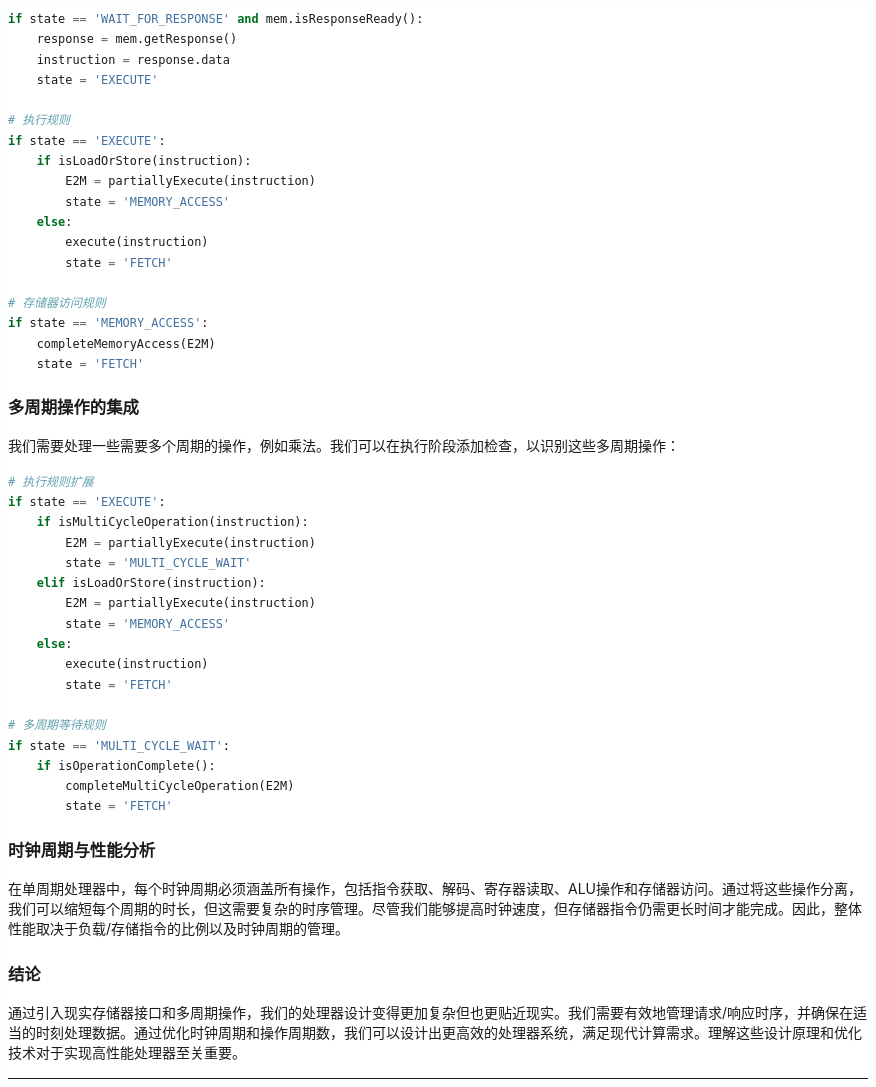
 ```python
if state == 'WAIT_FOR_RESPONSE' and mem.isResponseReady():
    response = mem.getResponse()
    instruction = response.data
    state = 'EXECUTE'

# 执行规则
if state == 'EXECUTE':
    if isLoadOrStore(instruction):
        E2M = partiallyExecute(instruction)
        state = 'MEMORY_ACCESS'
    else:
        execute(instruction)
        state = 'FETCH'

# 存储器访问规则
if state == 'MEMORY_ACCESS':
    completeMemoryAccess(E2M)
    state = 'FETCH'
```

### 多周期操作的集成

我们需要处理一些需要多个周期的操作，例如乘法。我们可以在执行阶段添加检查，以识别这些多周期操作：

```python
# 执行规则扩展
if state == 'EXECUTE':
    if isMultiCycleOperation(instruction):
        E2M = partiallyExecute(instruction)
        state = 'MULTI_CYCLE_WAIT'
    elif isLoadOrStore(instruction):
        E2M = partiallyExecute(instruction)
        state = 'MEMORY_ACCESS'
    else:
        execute(instruction)
        state = 'FETCH'

# 多周期等待规则
if state == 'MULTI_CYCLE_WAIT':
    if isOperationComplete():
        completeMultiCycleOperation(E2M)
        state = 'FETCH'
```

### 时钟周期与性能分析

在单周期处理器中，每个时钟周期必须涵盖所有操作，包括指令获取、解码、寄存器读取、ALU操作和存储器访问。通过将这些操作分离，我们可以缩短每个周期的时长，但这需要复杂的时序管理。尽管我们能够提高时钟速度，但存储器指令仍需更长时间才能完成。因此，整体性能取决于负载/存储指令的比例以及时钟周期的管理。

### 结论

通过引入现实存储器接口和多周期操作，我们的处理器设计变得更加复杂但也更贴近现实。我们需要有效地管理请求/响应时序，并确保在适当的时刻处理数据。通过优化时钟周期和操作周期数，我们可以设计出更高效的处理器系统，满足现代计算需求。理解这些设计原理和优化技术对于实现高性能处理器至关重要。

---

##############################

● EXERCISE OBJECTIVE: Reproduce the whole listing above word for word, dropping each image.

● REPLY TO THE TASK:
 ```python
if state == 'WAIT_FOR_RESPONSE' and mem.isResponseReady():
    response = mem.getResponse()
    instruction = response.data
    state = 'EXECUTE'

# 执行规则
if state == 'EXECUTE':
    if isLoadOrStore(instruction):
        E2M = partiallyExecute(instruction)
        state = 'MEMORY_ACCESS'
    else:
        execute(instruction)
        state = 'FETCH'

# 存储器访问规则
if state == 'MEMORY_ACCESS':
    completeMemoryAccess(E2M)
    state = 'FETCH'
```

### 多周期操作的集成

我们需要处理一些需要多个周期的操作，例如乘法。我们可以在执行阶段添加检查，以识别这些多周期操作：

```python
# 执行规则扩展
if state == 'EXECUTE':
    if isMultiCycleOperation(instruction):
        E2M = partiallyExecute(instruction)
        state = 'MULTI_CYCLE_WAIT'
    elif isLoadOrStore(instruction):
        E2M = partiallyExecute(instruction)
        state = 'MEMORY_ACCESS'
    else:
        execute(instruction)
        state = 'FETCH'

# 多周期等待规则
if state == 'MULTI_CYCLE_WAIT':
    if isOperationComplete():
        completeMultiCycleOperation(E2M)
        state = 'FETCH'
```

### 时钟周期与性能分析

在单周期处理器中，每个时钟周期必须涵盖所有操作，包括指令获取、解码、寄存器读取、ALU操作和存储器访问。通过将这些操作分离，我们可以缩短每个周期的时长，但这需要复杂的时序管理。尽管我们能够提高时钟速度，但存储器指令仍需更长时间才能完成。因此，整体性能取决于负载/存储指令的比例以及时钟周期的管理。

### 结论

通过引入现实存储器接口和多周期操作，我们的处理器设计变得更加复杂但也更贴近现实。我们需要有效地管理请求/响应时序，并确保在适当的时刻处理数据。通过优化时钟周期和操作周期数，我们可以设计出更高效的处理器系统，满足现代计算需求。理解这些设计原理和优化技术对于实现高性能处理器至关重要。

---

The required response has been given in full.